Here is what I have:
<?xml version="1.0"?>
<!DOCTYPE html PUBLIC "-//W3C//DTD XHTML 1.0 Transitional//EN"
"http://www.w3.org/TR/xhtml1/DTD/xhtml1-transitional.dtd">
<html xmlns="http://www.w3.org/1999/xhtml">
Is this incorrect?
Theres actually two separate pages, one is a static xhtml page with the following set up:
<?xml version="1.0" encoding="utf-8"?>
<!DOCTYPE html PUBLIC "-//W3C//DTD XHTML 1.0 Strict//EN" "DTD/xhtml1-strict.dtd">
<html xmlns="http://www.w3.org/1999/xhtml" xml:lang="en" lang="en">
With the other I have a php script that pulls in the xml feed and spits out html (not xhtml), the xml doc that is parsed has the following xml declaration:
<?xml version="1.0" encoding="UTF-8"?>
Do I really need it?
Held ;)
A xml declaration is not neccessarily needed, if all other requirements of the relevant specs are met.
To clarify:
A xml declaration is not needed, if UTF-(8¦16) encoding is used.
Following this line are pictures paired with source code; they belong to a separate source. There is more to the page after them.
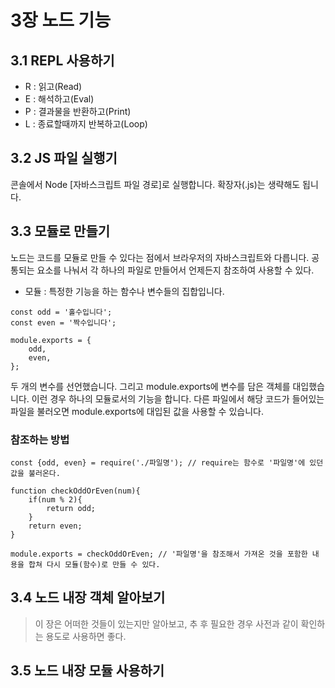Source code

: # 3장 노드 기능
## 3.1 REPL 사용하기

- R : 읽고(Read)
- E : 해석하고(Eval)
- P : 결과물을 반환하고(Print)
- L : 종료할때까지 반복하고(Loop)

## 3.2 JS 파일 실행기
콘솔에서 Node [자바스크립트 파일 경로]로 실행합니다. 확장자(.js)는 생략해도 됩니다.

## 3.3 모듈로 만들기
노드는 코드를 모듈로 만들 수 있다는 점에서 브라우저의 자바스크립트와 다릅니다.
공통되는 요소를 나눠서 각 하나의 파일로 만들어서 언제든지 참조하여 사용할 수 있다.

- 모듈 : 특정한 기능을 하는 함수나 변수들의 집합입니다.

```
const odd = '홀수입니다';
const even = '짝수입니다';

module.exports = {
    odd,
    even,
};
```
두 개의 변수를 선언했습니다. 그리고 module.exports에 변수를 담은 객체를 대입했습니다. 이런 경우 하나의 모듈로서의 기능을 합니다. 다른 파일에서 해당 코드가 들어있는 파일을 불러오면 module.exports에 대입된 값을 사용할 수 있습니다.

### 참조하는 방법
```
const {odd, even} = require('./파일명'); // require는 함수로 '파일명'에 있던 값을 불러온다.

function checkOddOrEven(num){
    if(num % 2){
        return odd;
    }
    return even;
}

module.exports = checkOddOrEven; // '파일명'을 참조해서 가져온 것을 포함한 내용을 합쳐 다시 모듈(함수)로 만들 수 있다.
```

## 3.4 노드 내장 객체 알아보기
> 이 장은 어떠한 것들이 있는지만 알아보고, 추 후 필요한 경우 사전과 같이 확인하는 용도로 사용하면 좋다.

## 3.5 노드 내장 모듈 사용하기
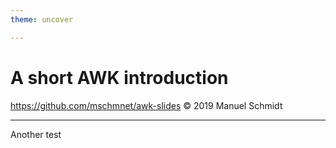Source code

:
 ```yaml
---
theme: uncover

---
```


# A short AWK introduction


https://github.com/mschmnet/awk-slides
© 2019 Manuel Schmidt

---

Another test

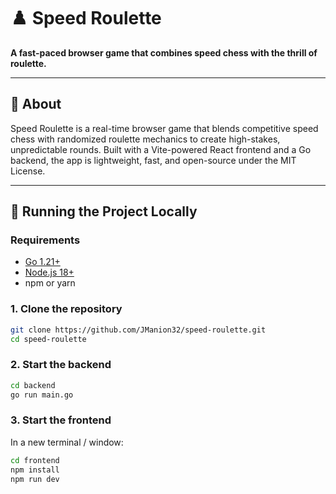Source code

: # ♟️ Speed Roulette

**A fast-paced browser game that combines speed chess with the thrill of roulette.**

---

## 🚀 About

Speed Roulette is a real-time browser game that blends competitive speed chess with randomized roulette mechanics to create high-stakes, unpredictable rounds. Built with a Vite-powered React frontend and a Go backend, the app is lightweight, fast, and open-source under the MIT License.

---

## 🧪 Running the Project Locally

### Requirements
- [Go 1.21+](https://go.dev/dl/)
- [Node.js 18+](https://nodejs.org/)
- npm or yarn

### 1. Clone the repository

```bash
git clone https://github.com/JManion32/speed-roulette.git
cd speed-roulette
```

### 2. Start the backend

```bash
cd backend
go run main.go
```

### 3. Start the frontend

In a new terminal / window:

```bash
cd frontend
npm install
npm run dev
```
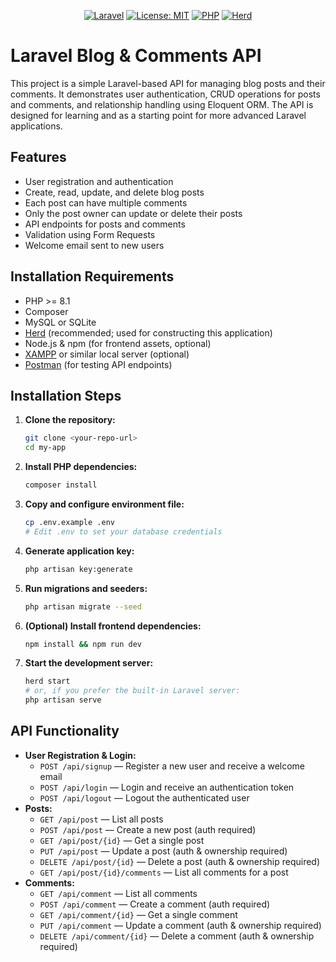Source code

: <p align="center">
  <a href="https://laravel.com"><img src="https://img.shields.io/badge/Laravel-12.x-red?logo=laravel" alt="Laravel"></a>
  <a href="https://opensource.org/licenses/MIT"><img src="https://img.shields.io/badge/License-MIT-yellow.svg" alt="License: MIT"></a>
  <a href="https://www.php.net/"><img src="https://img.shields.io/badge/PHP-%3E=8.1-blue?logo=php" alt="PHP"></a>
  <a href="https://herd.laravel.com/"><img src="https://img.shields.io/badge/Herd-Used-green?logo=laravel" alt="Herd"></a>
</p>

# Laravel Blog & Comments API

This project is a simple Laravel-based API for managing blog posts and their comments. It demonstrates user authentication, CRUD operations for posts and comments, and relationship handling using Eloquent ORM. The API is designed for learning and as a starting point for more advanced Laravel applications.

## Features

-   User registration and authentication
-   Create, read, update, and delete blog posts
-   Each post can have multiple comments
-   Only the post owner can update or delete their posts
-   API endpoints for posts and comments
-   Validation using Form Requests
-   Welcome email sent to new users

## Installation Requirements

-   PHP >= 8.1
-   Composer
-   MySQL or SQLite
-   [Herd](https://herd.laravel.com/) (recommended; used for constructing this application)
-   Node.js & npm (for frontend assets, optional)
-   [XAMPP](https://www.apachefriends.org/) or similar local server (optional)
-   [Postman](https://www.postman.com/) (for testing API endpoints)

## Installation Steps

1. **Clone the repository:**
    ```bash
    git clone <your-repo-url>
    cd my-app
    ```
2. **Install PHP dependencies:**
    ```bash
    composer install
    ```
3. **Copy and configure environment file:**
    ```bash
    cp .env.example .env
    # Edit .env to set your database credentials
    ```
4. **Generate application key:**
    ```bash
    php artisan key:generate
    ```
5. **Run migrations and seeders:**
    ```bash
    php artisan migrate --seed
    ```
6. **(Optional) Install frontend dependencies:**
    ```bash
    npm install && npm run dev
    ```
7. **Start the development server:**
    ```bash
    herd start
    # or, if you prefer the built-in Laravel server:
    php artisan serve
    ```

## API Functionality

-   **User Registration & Login:**
    -   `POST /api/signup` — Register a new user and receive a welcome email
    -   `POST /api/login` — Login and receive an authentication token
    -   `POST /api/logout` — Logout the authenticated user
-   **Posts:**
    -   `GET /api/post` — List all posts
    -   `POST /api/post` — Create a new post (auth required)
    -   `GET /api/post/{id}` — Get a single post
    -   `PUT /api/post` — Update a post (auth & ownership required)
    -   `DELETE /api/post/{id}` — Delete a post (auth & ownership required)
    -   `GET /api/post/{id}/comments` — List all comments for a post
-   **Comments:**
    -   `GET /api/comment` — List all comments
    -   `POST /api/comment` — Create a comment (auth required)
    -   `GET /api/comment/{id}` — Get a single comment
    -   `PUT /api/comment` — Update a comment (auth & ownership required)
    -   `DELETE /api/comment/{id}` — Delete a comment (auth & ownership required)
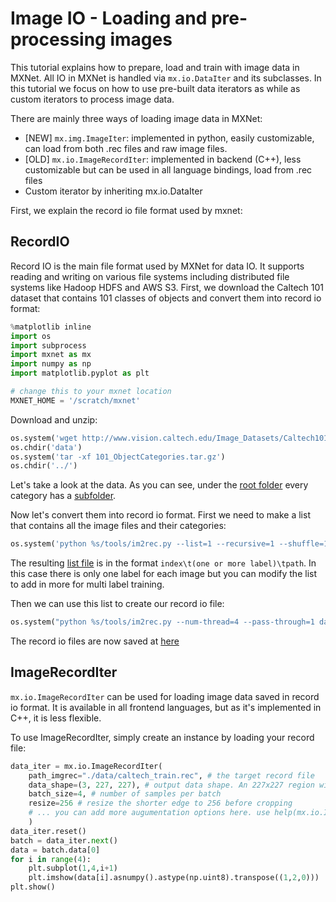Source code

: # Image IO - Loading and pre-processing images

This tutorial explains how to prepare, load and train with image data in
MXNet. All IO in MXNet is handled via `mx.io.DataIter` and its subclasses. In
this tutorial we focus on how to use pre-built data iterators as while as custom
iterators to process image data.

There are mainly three ways of loading image data in MXNet:

- [NEW] `mx.img.ImageIter`: implemented in python, easily customizable, can load
  from both .rec files and raw image files.
- [OLD] `mx.io.ImageRecordIter`: implemented in backend (C++), less customizable
  but can be used in all language bindings, load from .rec files
- Custom iterator by inheriting mx.io.DataIter

First, we explain the record io file format used by mxnet:

## RecordIO

Record IO is the main file format used by MXNet for data IO. It supports reading
and writing on various file systems including distributed file systems like
Hadoop HDFS and AWS S3.  First, we download the Caltech 101 dataset that
contains 101 classes of objects and convert them into record io format:

```python
%matplotlib inline
import os
import subprocess
import mxnet as mx
import numpy as np
import matplotlib.pyplot as plt

# change this to your mxnet location
MXNET_HOME = '/scratch/mxnet'
```

Download and unzip:

```python
os.system('wget http://www.vision.caltech.edu/Image_Datasets/Caltech101/101_ObjectCategories.tar.gz -P data/')
os.chdir('data')
os.system('tar -xf 101_ObjectCategories.tar.gz')
os.chdir('../')
```

Let's take a look at the data. As you can see, under the
[root folder](./data/101_ObjectCategories) every category has a
[subfolder](./data/101_ObjectCategories/yin_yang).

Now let's convert them into record io format. First we need to make a list that
contains all the image files and their categories:


```python
os.system('python %s/tools/im2rec.py --list=1 --recursive=1 --shuffle=1 --test-ratio=0.2 data/caltech data/101_ObjectCategories'%MXNET_HOME)
```

The resulting [list file](./data/caltech_train.lst) is in the format
`index\t(one or more label)\tpath`. In this case there is only one label for
each image but you can modify the list to add in more for multi label training.

Then we can use this list to create our record io file:


```python
os.system("python %s/tools/im2rec.py --num-thread=4 --pass-through=1 data/caltech data/101_ObjectCategories"%MXNET_HOME)
```

The record io files are now saved at [here](./data)

## ImageRecordIter

`mx.io.ImageRecordIter` can be used for loading image data saved in record io
format. It is available in all frontend languages, but as it's implemented in
C++, it is less flexible.

To use ImageRecordIter, simply create an instance by loading your record file:

```python
data_iter = mx.io.ImageRecordIter(
    path_imgrec="./data/caltech_train.rec", # the target record file
    data_shape=(3, 227, 227), # output data shape. An 227x227 region will be cropped from the original image.
    batch_size=4, # number of samples per batch
    resize=256 # resize the shorter edge to 256 before cropping
    # ... you can add more augumentation options here. use help(mx.io.ImageRecordIter) to see all possible choices
    )
data_iter.reset()
batch = data_iter.next()
data = batch.data[0]
for i in range(4):
    plt.subplot(1,4,i+1)
    plt.imshow(data[i].asnumpy().astype(np.uint8).transpose((1,2,0)))
plt.show()
```

<!-- INSERT SOURCE DOWNLOAD BUTTONS -->
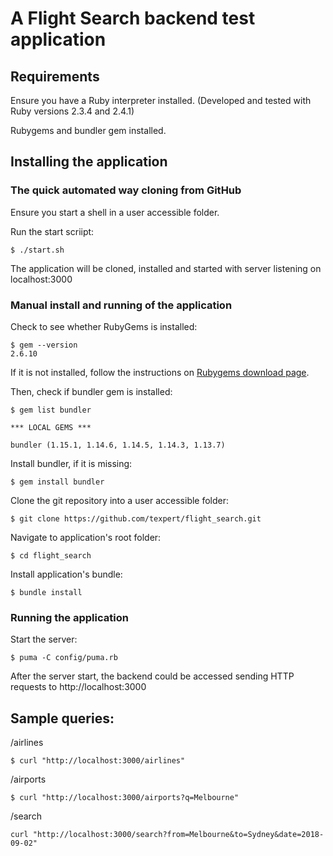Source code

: # A Flight Search backend test application

## Requirements

Ensure you have a Ruby interpreter installed. (Developed and tested with Ruby versions 2.3.4 and 2.4.1)

Rubygems and bundler gem installed.

## Installing the application

### The quick automated way cloning from GitHub

Ensure you start a shell in a user accessible folder.

Run the start scriipt:

```
$ ./start.sh
```

The application will be cloned, installed and started with server listening on localhost:3000

### Manual install and running of the application
 
Check to see whether RubyGems is installed:

```
$ gem --version
2.6.10
```

If it is not installed, follow the instructions on [Rubygems download page](https://rubygems.org/pages/download/).

Then, check if bundler gem is installed:

```
$ gem list bundler

*** LOCAL GEMS ***

bundler (1.15.1, 1.14.6, 1.14.5, 1.14.3, 1.13.7)

```

Install bundler, if it is missing:

```
$ gem install bundler
```

Clone the git repository into a user accessible folder:

```
$ git clone https://github.com/texpert/flight_search.git
```

Navigate to application's root folder:

```
$ cd flight_search
```

Install application's bundle:

```
$ bundle install
```

### Running the application

Start the server:

```
$ puma -C config/puma.rb
```

After the server start, the backend could be accessed sending HTTP requests to http://localhost:3000

## Sample queries:

/airlines

```
$ curl "http://localhost:3000/airlines"
```

/airports

```
$ curl "http://localhost:3000/airports?q=Melbourne"
```

/search

```
curl "http://localhost:3000/search?from=Melbourne&to=Sydney&date=2018-09-02"
```
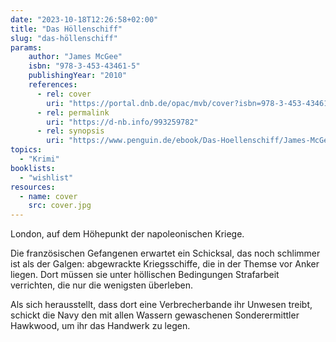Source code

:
 ```yaml
---
date: "2023-10-18T12:26:58+02:00"
title: "Das Höllenschiff"
slug: "das-höllenschiff"
params:
    author: "James McGee"
    isbn: "978-3-453-43461-5"
    publishingYear: "2010"
    references:
      - rel: cover
        uri: "https://portal.dnb.de/opac/mvb/cover?isbn=978-3-453-43461-5"
      - rel: permalink
        uri: "https://d-nb.info/993259782"
      - rel: synopsis
        uri: "https://www.penguin.de/ebook/Das-Hoellenschiff/James-McGee/Heyne/e358891.rhd"
topics:
  - "Krimi"
booklists:
  - "wishlist"
resources:
  - name: cover
    src: cover.jpg
---
```


London, auf dem Höhepunkt der napoleonischen Kriege.

Die französischen Gefangenen erwartet ein Schicksal, das noch schlimmer ist als 
der Galgen: abgewrackte Kriegsschiffe, die in der Themse vor Anker liegen.
Dort müssen sie unter höllischen Bedingungen Strafarbeit verrichten, die nur die 
wenigsten überleben.

Als sich herausstellt, dass dort eine Verbrecherbande ihr Unwesen treibt, 
schickt die Navy den mit allen Wassern gewaschenen Sonderermittler Hawkwood, um 
ihr das Handwerk zu legen.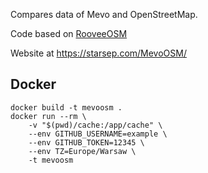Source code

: Compares data of Mevo and OpenStreetMap.

Code based on [RooveeOSM](https://github.com/starsep/RooveeOSM)

Website at https://starsep.com/MevoOSM/

## Docker
```
docker build -t mevoosm .
docker run --rm \
    -v "$(pwd)/cache:/app/cache" \
    --env GITHUB_USERNAME=example \
    --env GITHUB_TOKEN=12345 \
    --env TZ=Europe/Warsaw \
    -t mevoosm
```
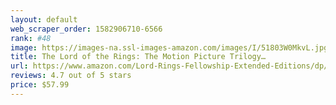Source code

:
 ```yaml
---
layout: default 
﻿web_scraper_order: 1582906710-6566
rank: #48
image: https://images-na.ssl-images-amazon.com/images/I/51803W0MkvL.jpg
title: The Lord of the Rings: The Motion Picture Trilogy…
url: https://www.amazon.com/Lord-Rings-Fellowship-Extended-Editions/dp/B007ZQAKHU/ref=zg_mw_movies-tv_48?_encoding=UTF8&psc=1&refRID=0STWD1YRS3TMPPRB8GBJ
reviews: 4.7 out of 5 stars
price: $57.99 
---
```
A xml declaration is not needed, if any other encoding is used and that encoding is specified in a higher-level protocol such as HTTP.
Reasoning
An XML declaration is not required in all XML documents; however XHTML document authors are strongly encouraged to use XML declarations in all their documents. Such a declaration is required when the character encoding of the document is other than the default UTF-8 or UTF-16 and no encoding was determined by a higher-level protocol.
[w3.org ]
<?xml version="1.0" encoding="UTF-8"?>
<!DOCTYPE html
PUBLIC "-//W3C//DTD XHTML 1.0 Strict//EN"
"http://www.w3.org/TR/xhtml1/DTD/xhtml1-strict.dtd">
<html xmlns="http://www.w3.org/1999/xhtml" xml:lang="en" lang="en">
<head>
<title>Virtual Library</title>
</head>
<body>
<p>Moved to <a href="http://example.org/">example.org</a>.</p>
</body>
</html>
[w3.org ]
AFAIK the xml declaration before the doctype will cause IE6 to display the document in quirks mode even though it should be displayed in standard conforming mode. You need to remove the xml declaration to do that.
That will limit you to using UFT-8 or UTF-16 causing all sorts of problems. If you want to use Latin-1 you really need an xml declaration.
I presume that is why Nick uses something like this:
<!DOCTYPE html PUBLIC "-//W3C//DTD XHTML 1.1//EN" "xhtml11.dtd">
<?xml version="1.0"? encoding="iso-8859-1"?>
<html xmlns="http://www.w3.org/1999/xhtml" xml:lang="en">
However, this is not legal XML. The XML spec defines the prolog as follows:
[22] prolog ::= XMLDecl? Misc* (doctypedecl Misc*)?
[23] XMLDecl ::= '<?xml' VersionInfo EncodingDecl? SDDecl? S? '?>'
[24] VersionInfo ::= S 'version' Eq ("'" VersionNum "'"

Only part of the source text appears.